Exercise aim:
Reproduce all of the entries below exactly, without images.

(Records drawn from a dataset)

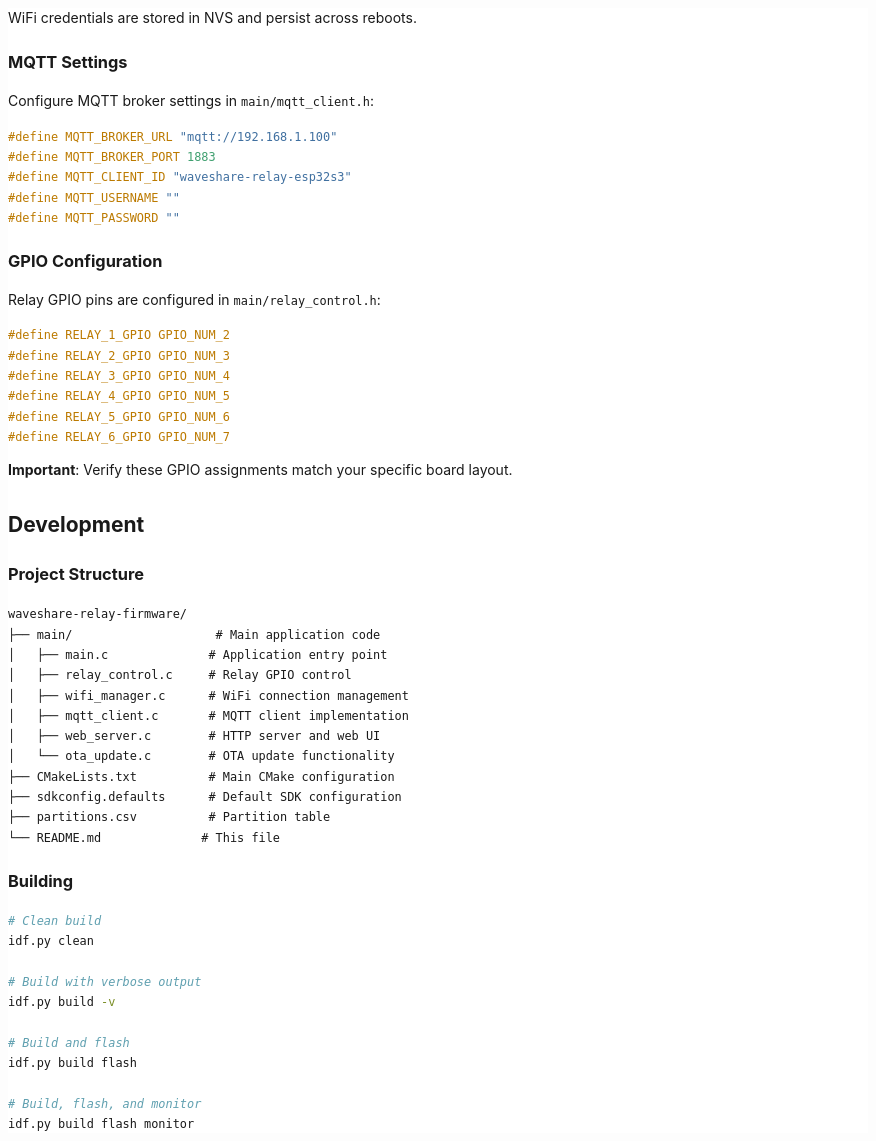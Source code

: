 WiFi credentials are stored in NVS and persist across reboots.

### MQTT Settings

Configure MQTT broker settings in `main/mqtt_client.h`:

```c
#define MQTT_BROKER_URL "mqtt://192.168.1.100"
#define MQTT_BROKER_PORT 1883
#define MQTT_CLIENT_ID "waveshare-relay-esp32s3"
#define MQTT_USERNAME ""
#define MQTT_PASSWORD ""
```

### GPIO Configuration

Relay GPIO pins are configured in `main/relay_control.h`:

```c
#define RELAY_1_GPIO GPIO_NUM_2
#define RELAY_2_GPIO GPIO_NUM_3
#define RELAY_3_GPIO GPIO_NUM_4
#define RELAY_4_GPIO GPIO_NUM_5
#define RELAY_5_GPIO GPIO_NUM_6
#define RELAY_6_GPIO GPIO_NUM_7
```

**Important**: Verify these GPIO assignments match your specific board layout.

## Development

### Project Structure

```
waveshare-relay-firmware/
├── main/                    # Main application code
│   ├── main.c              # Application entry point
│   ├── relay_control.c     # Relay GPIO control
│   ├── wifi_manager.c      # WiFi connection management
│   ├── mqtt_client.c       # MQTT client implementation
│   ├── web_server.c        # HTTP server and web UI
│   └── ota_update.c        # OTA update functionality
├── CMakeLists.txt          # Main CMake configuration
├── sdkconfig.defaults      # Default SDK configuration
├── partitions.csv          # Partition table
└── README.md              # This file
```

### Building

```bash
# Clean build
idf.py clean

# Build with verbose output
idf.py build -v

# Build and flash
idf.py build flash

# Build, flash, and monitor
idf.py build flash monitor
```
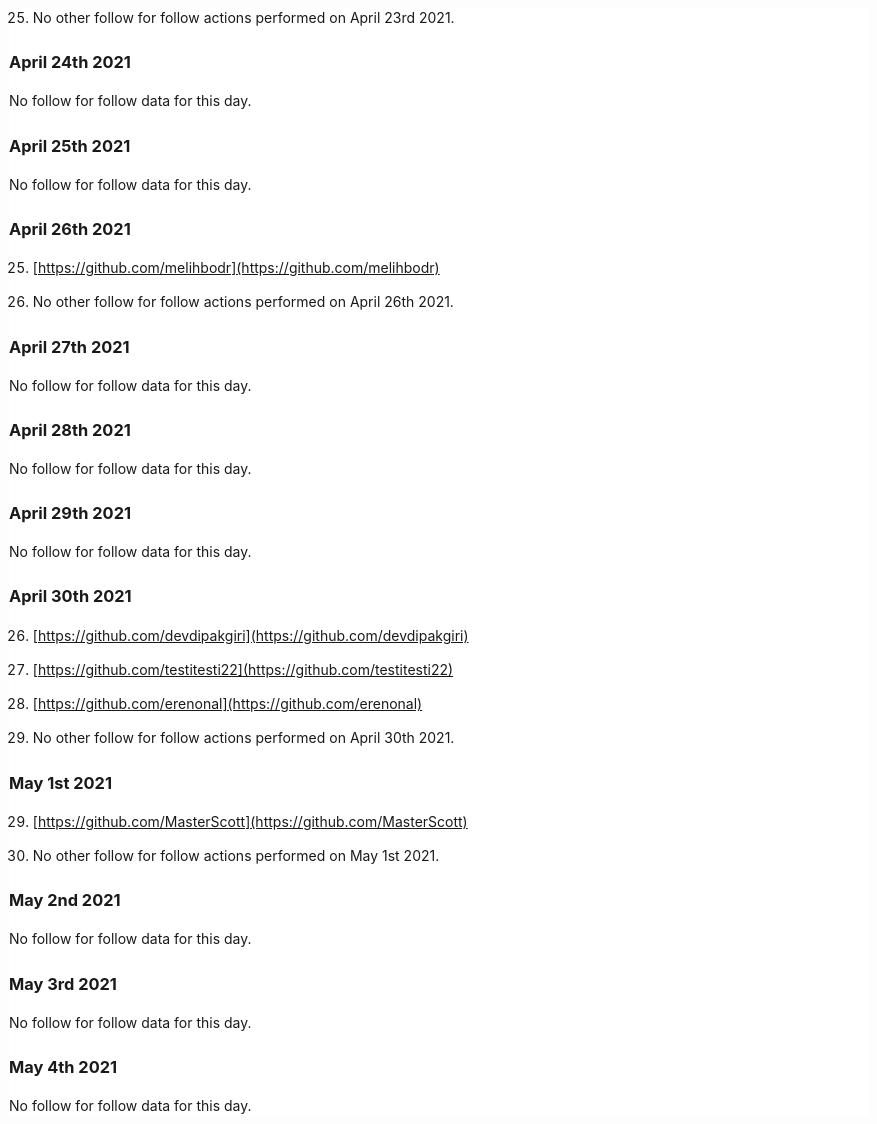 25. No other follow for follow actions performed on April 23rd 2021.

### April 24th 2021

No follow for follow data for this day.

### April 25th 2021

No follow for follow data for this day.

### April 26th 2021

25. [https://github.com/melihbodr](https://github.com/melihbodr)

26. No other follow for follow actions performed on April 26th 2021.

### April 27th 2021

No follow for follow data for this day.

### April 28th 2021

No follow for follow data for this day.

### April 29th 2021

No follow for follow data for this day.

### April 30th 2021

26. [https://github.com/devdipakgiri](https://github.com/devdipakgiri)

27. [https://github.com/testitesti22](https://github.com/testitesti22)

28. [https://github.com/erenonal](https://github.com/erenonal)

29. No other follow for follow actions performed on April 30th 2021.

### May 1st 2021

29. [https://github.com/MasterScott](https://github.com/MasterScott)

30. No other follow for follow actions performed on May 1st 2021.

### May 2nd 2021

No follow for follow data for this day.

### May 3rd 2021

No follow for follow data for this day.

### May 4th 2021

No follow for follow data for this day.
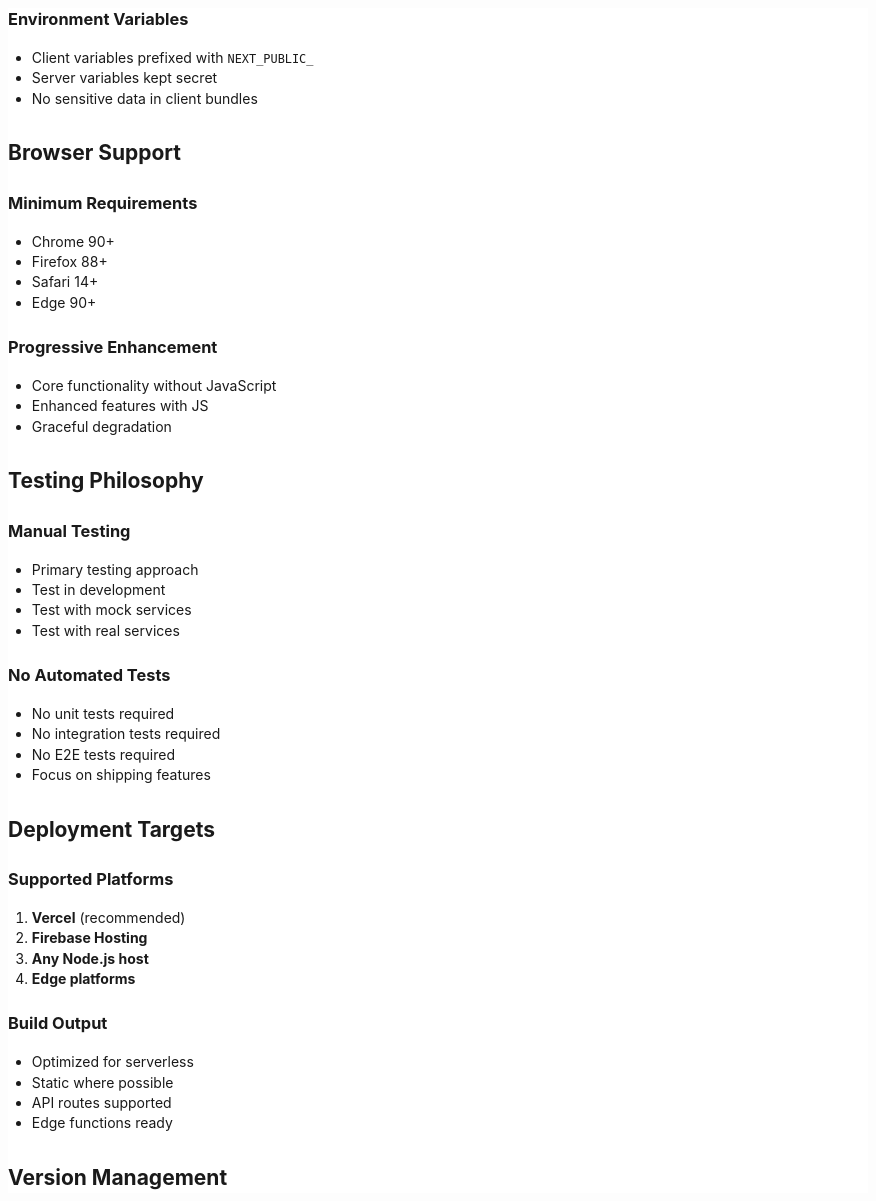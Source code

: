 ### Environment Variables
- Client variables prefixed with `NEXT_PUBLIC_`
- Server variables kept secret
- No sensitive data in client bundles

## Browser Support

### Minimum Requirements
- Chrome 90+
- Firefox 88+
- Safari 14+
- Edge 90+

### Progressive Enhancement
- Core functionality without JavaScript
- Enhanced features with JS
- Graceful degradation

## Testing Philosophy

### Manual Testing
- Primary testing approach
- Test in development
- Test with mock services
- Test with real services

### No Automated Tests
- No unit tests required
- No integration tests required
- No E2E tests required
- Focus on shipping features

## Deployment Targets

### Supported Platforms
1. **Vercel** (recommended)
2. **Firebase Hosting**
3. **Any Node.js host**
4. **Edge platforms**

### Build Output
- Optimized for serverless
- Static where possible
- API routes supported
- Edge functions ready

## Version Management
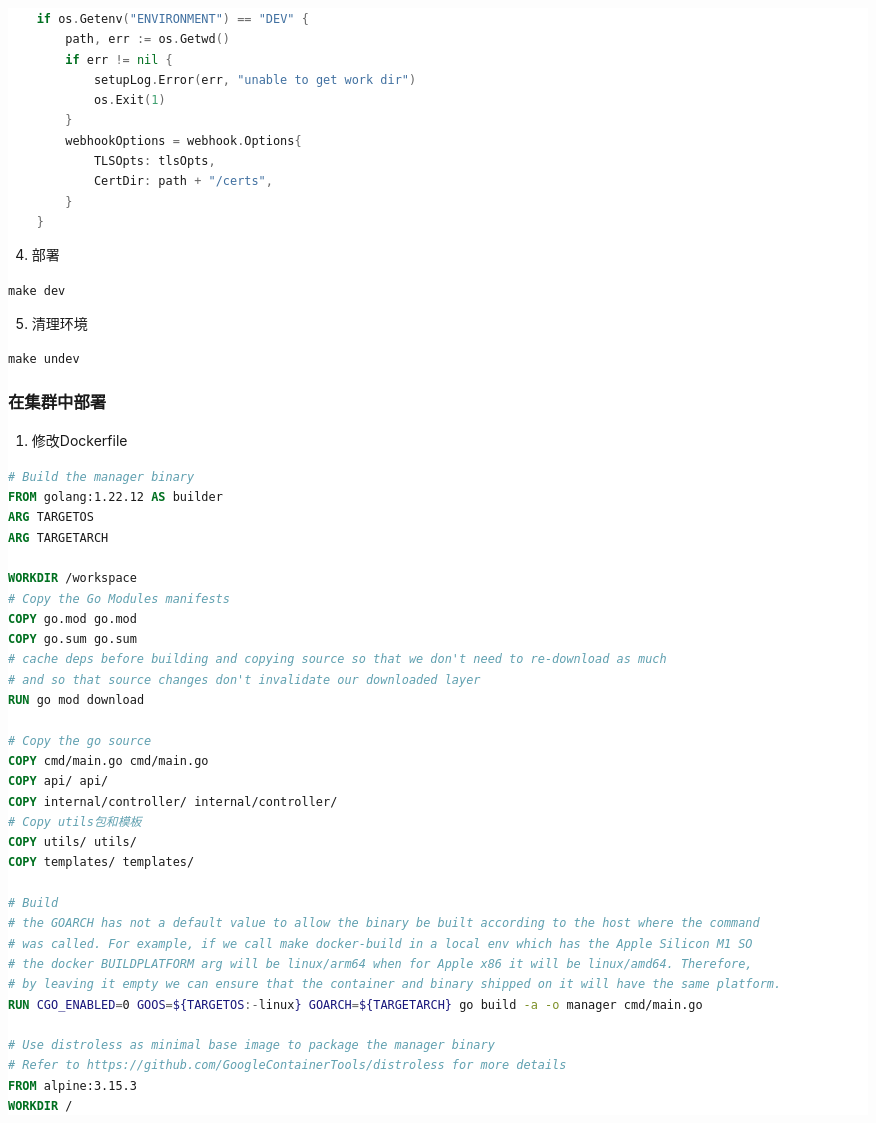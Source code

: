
 ```go
	if os.Getenv("ENVIRONMENT") == "DEV" {
		path, err := os.Getwd()
		if err != nil {
			setupLog.Error(err, "unable to get work dir")
			os.Exit(1)
		}
		webhookOptions = webhook.Options{
			TLSOpts: tlsOpts,
			CertDir: path + "/certs",
		}
	}
```

4. 部署

```shell
make dev
```

5. 清理环境

```shell
make undev
```

### 在集群中部署

1. 修改Dockerfile

```dockerfile
# Build the manager binary
FROM golang:1.22.12 AS builder
ARG TARGETOS
ARG TARGETARCH

WORKDIR /workspace
# Copy the Go Modules manifests
COPY go.mod go.mod
COPY go.sum go.sum
# cache deps before building and copying source so that we don't need to re-download as much
# and so that source changes don't invalidate our downloaded layer
RUN go mod download

# Copy the go source
COPY cmd/main.go cmd/main.go
COPY api/ api/
COPY internal/controller/ internal/controller/
# Copy utils包和模板
COPY utils/ utils/
COPY templates/ templates/

# Build
# the GOARCH has not a default value to allow the binary be built according to the host where the command
# was called. For example, if we call make docker-build in a local env which has the Apple Silicon M1 SO
# the docker BUILDPLATFORM arg will be linux/arm64 when for Apple x86 it will be linux/amd64. Therefore,
# by leaving it empty we can ensure that the container and binary shipped on it will have the same platform.
RUN CGO_ENABLED=0 GOOS=${TARGETOS:-linux} GOARCH=${TARGETARCH} go build -a -o manager cmd/main.go

# Use distroless as minimal base image to package the manager binary
# Refer to https://github.com/GoogleContainerTools/distroless for more details
FROM alpine:3.15.3
WORKDIR /
```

Response to the exercise:
Source code

: WiFi credentials are stored in NVS and persist across reboots.

### MQTT Settings

Configure MQTT broker settings in `main/mqtt_client.h`:

```c
#define MQTT_BROKER_URL "mqtt://192.168.1.100"
#define MQTT_BROKER_PORT 1883
#define MQTT_CLIENT_ID "waveshare-relay-esp32s3"
#define MQTT_USERNAME ""
#define MQTT_PASSWORD ""
```

### GPIO Configuration

Relay GPIO pins are configured in `main/relay_control.h`:

```c
#define RELAY_1_GPIO GPIO_NUM_2
#define RELAY_2_GPIO GPIO_NUM_3
#define RELAY_3_GPIO GPIO_NUM_4
#define RELAY_4_GPIO GPIO_NUM_5
#define RELAY_5_GPIO GPIO_NUM_6
#define RELAY_6_GPIO GPIO_NUM_7
```

**Important**: Verify these GPIO assignments match your specific board layout.

## Development

### Project Structure

```
waveshare-relay-firmware/
├── main/                    # Main application code
│   ├── main.c              # Application entry point
│   ├── relay_control.c     # Relay GPIO control
│   ├── wifi_manager.c      # WiFi connection management
│   ├── mqtt_client.c       # MQTT client implementation
│   ├── web_server.c        # HTTP server and web UI
│   └── ota_update.c        # OTA update functionality
├── CMakeLists.txt          # Main CMake configuration
├── sdkconfig.defaults      # Default SDK configuration
├── partitions.csv          # Partition table
└── README.md              # This file
```

### Building

```bash
# Clean build
idf.py clean

# Build with verbose output
idf.py build -v

# Build and flash
idf.py build flash

# Build, flash, and monitor
idf.py build flash monitor
```
 25. No other follow for follow actions performed on April 23rd 2021.

### April 24th 2021

No follow for follow data for this day.

### April 25th 2021

No follow for follow data for this day.

### April 26th 2021

25. [https://github.com/melihbodr](https://github.com/melihbodr)

26. No other follow for follow actions performed on April 26th 2021.

### April 27th 2021

No follow for follow data for this day.

### April 28th 2021

No follow for follow data for this day.

### April 29th 2021

No follow for follow data for this day.

### April 30th 2021

26. [https://github.com/devdipakgiri](https://github.com/devdipakgiri)

27. [https://github.com/testitesti22](https://github.com/testitesti22)

28. [https://github.com/erenonal](https://github.com/erenonal)

29. No other follow for follow actions performed on April 30th 2021.

### May 1st 2021

29. [https://github.com/MasterScott](https://github.com/MasterScott)

30. No other follow for follow actions performed on May 1st 2021.

### May 2nd 2021

No follow for follow data for this day.

### May 3rd 2021

No follow for follow data for this day.

### May 4th 2021

No follow for follow data for this day.
Source code

: ### Environment Variables
- Client variables prefixed with `NEXT_PUBLIC_`
- Server variables kept secret
- No sensitive data in client bundles

## Browser Support

### Minimum Requirements
- Chrome 90+
- Firefox 88+
- Safari 14+
- Edge 90+

### Progressive Enhancement
- Core functionality without JavaScript
- Enhanced features with JS
- Graceful degradation

## Testing Philosophy

### Manual Testing
- Primary testing approach
- Test in development
- Test with mock services
- Test with real services

### No Automated Tests
- No unit tests required
- No integration tests required
- No E2E tests required
- Focus on shipping features

## Deployment Targets

### Supported Platforms
1. **Vercel** (recommended)
2. **Firebase Hosting**
3. **Any Node.js host**
4. **Edge platforms**

### Build Output
- Optimized for serverless
- Static where possible
- API routes supported
- Edge functions ready

## Version Management
Source code

:
 ```go
	if os.Getenv("ENVIRONMENT") == "DEV" {
		path, err := os.Getwd()
		if err != nil {
			setupLog.Error(err, "unable to get work dir")
			os.Exit(1)
		}
		webhookOptions = webhook.Options{
			TLSOpts: tlsOpts,
			CertDir: path + "/certs",
		}
	}
```

4. 部署

```shell
make dev
```

5. 清理环境

```shell
make undev
```

### 在集群中部署

1. 修改Dockerfile

```dockerfile
# Build the manager binary
FROM golang:1.22.12 AS builder
ARG TARGETOS
ARG TARGETARCH

WORKDIR /workspace
# Copy the Go Modules manifests
COPY go.mod go.mod
COPY go.sum go.sum
# cache deps before building and copying source so that we don't need to re-download as much
# and so that source changes don't invalidate our downloaded layer
RUN go mod download

# Copy the go source
COPY cmd/main.go cmd/main.go
COPY api/ api/
COPY internal/controller/ internal/controller/
# Copy utils包和模板
COPY utils/ utils/
COPY templates/ templates/

# Build
# the GOARCH has not a default value to allow the binary be built according to the host where the command
# was called. For example, if we call make docker-build in a local env which has the Apple Silicon M1 SO
# the docker BUILDPLATFORM arg will be linux/arm64 when for Apple x86 it will be linux/amd64. Therefore,
# by leaving it empty we can ensure that the container and binary shipped on it will have the same platform.
RUN CGO_ENABLED=0 GOOS=${TARGETOS:-linux} GOARCH=${TARGETARCH} go build -a -o manager cmd/main.go

# Use distroless as minimal base image to package the manager binary
# Refer to https://github.com/GoogleContainerTools/distroless for more details
FROM alpine:3.15.3
WORKDIR /
```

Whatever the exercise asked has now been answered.